Under no circumstances should more than two Fleet enemas be given in a 24 hour period in the absence of follow-up electrolyte levels. If greater than two enemas are to be given, the following electrolyte levels should be monitored prior to the third enema: serum phosphate, magnesium, and calcium. See ‘patients at greatest risk’ below.



Inorganic phosphate salts are readily absorbed from the gastrointestinal tract.

Potential impact of repeated doses:

Significant electrolyte disturbances:
Severe hyperphosphatemia  >>  leading to acute hypocalcemia and hypomagnesemia.

Potential impact of the preceding electrolyte disturbances:

  • Tetany
  • Seizures
  • Bradycardia
  • Dysrhythmias


  • Prolonged QT interval
  • Cardiac arrest
  • Coma
  • Death

Which patients are at the

greatest risk??

  • Patients with renal impairment.
  • Patients with abnormal gut motility.
  • Patients with inflammatory bowel disease
  • Elderly patients.

Recommended reading:
Biberstein M, Parker BA. Enema-induced hyperphosphatemia. Am J Med. 1985 Nov;79(5):645-6.  

Severe hyperphosphatemia and hypocalcemia developed following the administration of a single hypertonic sodium phosphate enema in an adult with mild chronic renal insufficiency.”
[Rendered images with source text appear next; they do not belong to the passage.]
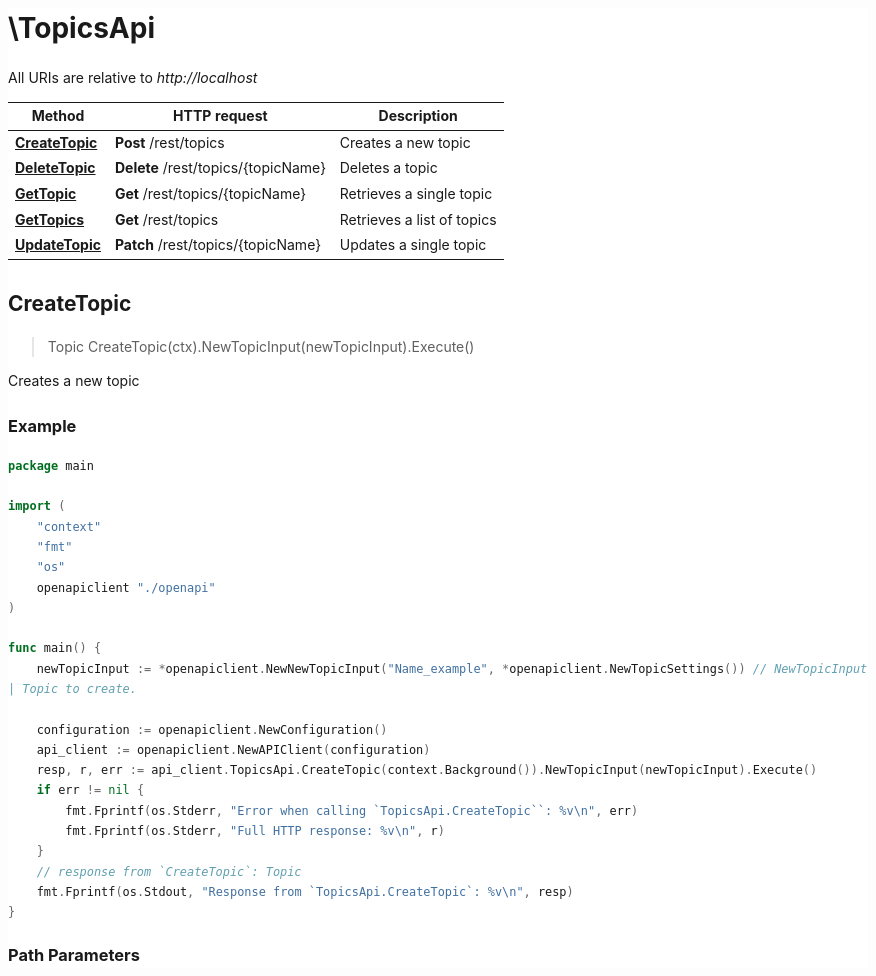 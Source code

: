 # \TopicsApi

All URIs are relative to *http://localhost*

Method | HTTP request | Description
------------- | ------------- | -------------
[**CreateTopic**](TopicsApi.md#CreateTopic) | **Post** /rest/topics | Creates a new topic
[**DeleteTopic**](TopicsApi.md#DeleteTopic) | **Delete** /rest/topics/{topicName} | Deletes a topic
[**GetTopic**](TopicsApi.md#GetTopic) | **Get** /rest/topics/{topicName} | Retrieves a single topic
[**GetTopics**](TopicsApi.md#GetTopics) | **Get** /rest/topics | Retrieves a list of topics
[**UpdateTopic**](TopicsApi.md#UpdateTopic) | **Patch** /rest/topics/{topicName} | Updates a single topic



## CreateTopic

> Topic CreateTopic(ctx).NewTopicInput(newTopicInput).Execute()

Creates a new topic



### Example

```go
package main

import (
    "context"
    "fmt"
    "os"
    openapiclient "./openapi"
)

func main() {
    newTopicInput := *openapiclient.NewNewTopicInput("Name_example", *openapiclient.NewTopicSettings()) // NewTopicInput | Topic to create.

    configuration := openapiclient.NewConfiguration()
    api_client := openapiclient.NewAPIClient(configuration)
    resp, r, err := api_client.TopicsApi.CreateTopic(context.Background()).NewTopicInput(newTopicInput).Execute()
    if err != nil {
        fmt.Fprintf(os.Stderr, "Error when calling `TopicsApi.CreateTopic``: %v\n", err)
        fmt.Fprintf(os.Stderr, "Full HTTP response: %v\n", r)
    }
    // response from `CreateTopic`: Topic
    fmt.Fprintf(os.Stdout, "Response from `TopicsApi.CreateTopic`: %v\n", resp)
}
```

### Path Parameters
Farah R. Fatal acute sodium phosphate enemas intoxication.  Acta Gastroenterol Belg. 2005 Jul-Sep;68(3):392-3.

We describe a patient who died as a result of severe hypocalcaemia and hyperphosphatemia after treatment with a sodium-phosphate enema. Physicians should be aware of the risk when using these enemas, even in normal doses, especially in elderly patients without signs of renal failure, as in our patient.


Korzets A, Dicker D, Chaimoff C, Zevin D. Life-threatening hyperphosphatemia and hypocalcemic tetany following the use of fleet enemas. J Am Geriatr Soc. 1992 Jun;40(6):620-1.


Reedy JC, Zwiren GT.  Enema-induced hypocalcemia and hyperphosphatemia leading to cardiac arrest during induction of anesthesia in an outpatient surgery center.  Anesthesiology. 1983 Dec;59(6):578-9.


Rohack JJ, Mehta BR, Subramanyam K.  Hyperphosphatemia and hypocalcemic coma associated with phosphate enema.  South Med J. 1985 Oct;78(10):1241-2.